Effect of freezing–thawing cycles on the strength and pollutant leachability of stabilized/solidified metallurgical waste

Deniz M. M., ERDEM M.

Environmental Science and Pollution Research, vol.28, no.35, pp.49014-49031, 2021 (SCI-Expanded) identifier identifier identifier

  • Publication Type: Article / Article
  • Volume: 28 Issue: 35
  • Publication Date: 2021
  • Doi Number: 10.1007/s11356-021-14064-5
  • Journal Name: Environmental Science and Pollution Research
  • Journal Indexes: Science Citation Index Expanded (SCI-EXPANDED), Scopus, IBZ Online, ABI/INFORM, Aerospace Database, Aqualine, Aquatic Science & Fisheries Abstracts (ASFA), BIOSIS, CAB Abstracts, EMBASE, Environment Index, Geobase, MEDLINE, Pollution Abstracts, Veterinary Science Database, Civil Engineering Abstracts
  • Page Numbers: pp.49014-49031
  • Keywords: Immobilization, Freeze-thaw, Heavymetal stabilization, Cement, Zinc extraction residue, Hazardous waste
  • Hacettepe University Affiliated: No


Stabilized/solidified hazardous wastes may lose their structural integrity and stability when exposed to long-term extreme weather conditions, such as repeated wetting–drying and freezing–thawing (F–T).

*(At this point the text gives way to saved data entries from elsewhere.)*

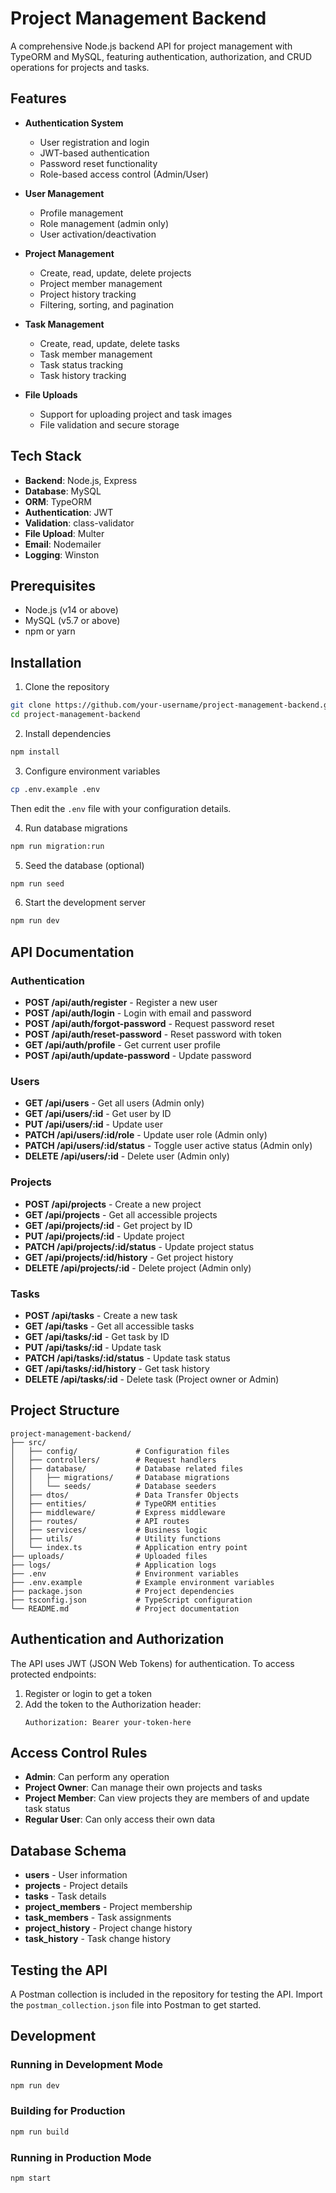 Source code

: # Project Management Backend

A comprehensive Node.js backend API for project management with TypeORM and MySQL, featuring authentication, authorization, and CRUD operations for projects and tasks.

## Features

- **Authentication System**

  - User registration and login
  - JWT-based authentication
  - Password reset functionality
  - Role-based access control (Admin/User)

- **User Management**

  - Profile management
  - Role management (admin only)
  - User activation/deactivation

- **Project Management**

  - Create, read, update, delete projects
  - Project member management
  - Project history tracking
  - Filtering, sorting, and pagination

- **Task Management**

  - Create, read, update, delete tasks
  - Task member management
  - Task status tracking
  - Task history tracking

- **File Uploads**
  - Support for uploading project and task images
  - File validation and secure storage

## Tech Stack

- **Backend**: Node.js, Express
- **Database**: MySQL
- **ORM**: TypeORM
- **Authentication**: JWT
- **Validation**: class-validator
- **File Upload**: Multer
- **Email**: Nodemailer
- **Logging**: Winston

## Prerequisites

- Node.js (v14 or above)
- MySQL (v5.7 or above)
- npm or yarn

## Installation

1. Clone the repository

```bash
git clone https://github.com/your-username/project-management-backend.git
cd project-management-backend
```

2. Install dependencies

```bash
npm install
```

3. Configure environment variables

```bash
cp .env.example .env
```

Then edit the `.env` file with your configuration details.

4. Run database migrations

```bash
npm run migration:run
```

5. Seed the database (optional)

```bash
npm run seed
```

6. Start the development server

```bash
npm run dev
```

## API Documentation

### Authentication

- **POST /api/auth/register** - Register a new user
- **POST /api/auth/login** - Login with email and password
- **POST /api/auth/forgot-password** - Request password reset
- **POST /api/auth/reset-password** - Reset password with token
- **GET /api/auth/profile** - Get current user profile
- **POST /api/auth/update-password** - Update password

### Users

- **GET /api/users** - Get all users (Admin only)
- **GET /api/users/:id** - Get user by ID
- **PUT /api/users/:id** - Update user
- **PATCH /api/users/:id/role** - Update user role (Admin only)
- **PATCH /api/users/:id/status** - Toggle user active status (Admin only)
- **DELETE /api/users/:id** - Delete user (Admin only)

### Projects

- **POST /api/projects** - Create a new project
- **GET /api/projects** - Get all accessible projects
- **GET /api/projects/:id** - Get project by ID
- **PUT /api/projects/:id** - Update project
- **PATCH /api/projects/:id/status** - Update project status
- **GET /api/projects/:id/history** - Get project history
- **DELETE /api/projects/:id** - Delete project (Admin only)

### Tasks

- **POST /api/tasks** - Create a new task
- **GET /api/tasks** - Get all accessible tasks
- **GET /api/tasks/:id** - Get task by ID
- **PUT /api/tasks/:id** - Update task
- **PATCH /api/tasks/:id/status** - Update task status
- **GET /api/tasks/:id/history** - Get task history
- **DELETE /api/tasks/:id** - Delete task (Project owner or Admin)

## Project Structure

```
project-management-backend/
├── src/
│   ├── config/             # Configuration files
│   ├── controllers/        # Request handlers
│   ├── database/           # Database related files
│   │   ├── migrations/     # Database migrations
│   │   └── seeds/          # Database seeders
│   ├── dtos/               # Data Transfer Objects
│   ├── entities/           # TypeORM entities
│   ├── middleware/         # Express middleware
│   ├── routes/             # API routes
│   ├── services/           # Business logic
│   ├── utils/              # Utility functions
│   └── index.ts            # Application entry point
├── uploads/                # Uploaded files
├── logs/                   # Application logs
├── .env                    # Environment variables
├── .env.example            # Example environment variables
├── package.json            # Project dependencies
├── tsconfig.json           # TypeScript configuration
└── README.md               # Project documentation
```

## Authentication and Authorization

The API uses JWT (JSON Web Tokens) for authentication. To access protected endpoints:

1. Register or login to get a token
2. Add the token to the Authorization header:
   ```
   Authorization: Bearer your-token-here
   ```

## Access Control Rules

- **Admin**: Can perform any operation
- **Project Owner**: Can manage their own projects and tasks
- **Project Member**: Can view projects they are members of and update task status
- **Regular User**: Can only access their own data

## Database Schema

- **users** - User information
- **projects** - Project details
- **tasks** - Task details
- **project_members** - Project membership
- **task_members** - Task assignments
- **project_history** - Project change history
- **task_history** - Task change history

## Testing the API

A Postman collection is included in the repository for testing the API. Import the `postman_collection.json` file into Postman to get started.

## Development

### Running in Development Mode

```bash
npm run dev
```

### Building for Production

```bash
npm run build
```

### Running in Production Mode

```bash
npm start
```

This situation causes wastes to become environmentally risky again even if they are stabilized and solidified. In this study, the effects of F–T cycles on the strength and pollutant leachability of stabilization/solidification (S/S) products of zinc extraction residue (ZER) stabilized/solidified by Portland cement (PC), fly ash (FA), and alkaline phosphate (AP) were comprehensively investigated. S/S efficiency and F–T resistance of the samples were determined by unconfined compressive strength (UCS), and leaching tests widely applied in the USA (TCLP), European Union (EN-12457/1-4 2020), and Turkey (TS-EN 12457/4). In addition, X-ray diffraction (XRD) and scanning electron microscopy (SEM) analyses and visual inspection were performed to examine the variations in mineralogical and morphological structures. S/S efficiency and F–T resistance changed depending on the type and amount of S/S reagent used and decreased in the order of PC+AP>PC>>FA. All applied S/S procedures, except for 10% PC addition, were found to be suitable for the S/S of ZER from the viewpoint of the achievement of the minimum required strength and pollutant leachability. F–T events did not change the mineralogical structures of the S/S products, but significantly reduced the UCS value by causing structural deformation. The pollutant concentrations released from the samples that lost their monolithic structure by crumbling after certain cycle increased with the increasing F–T cycle, causing a change in the storage criteria of the samples. Therefore, it is important to consider and apply the F–T cycle as a standard test in addition to the existing leaching and strength tests for S/S products of the wastes in terms of minimizing environmental risks.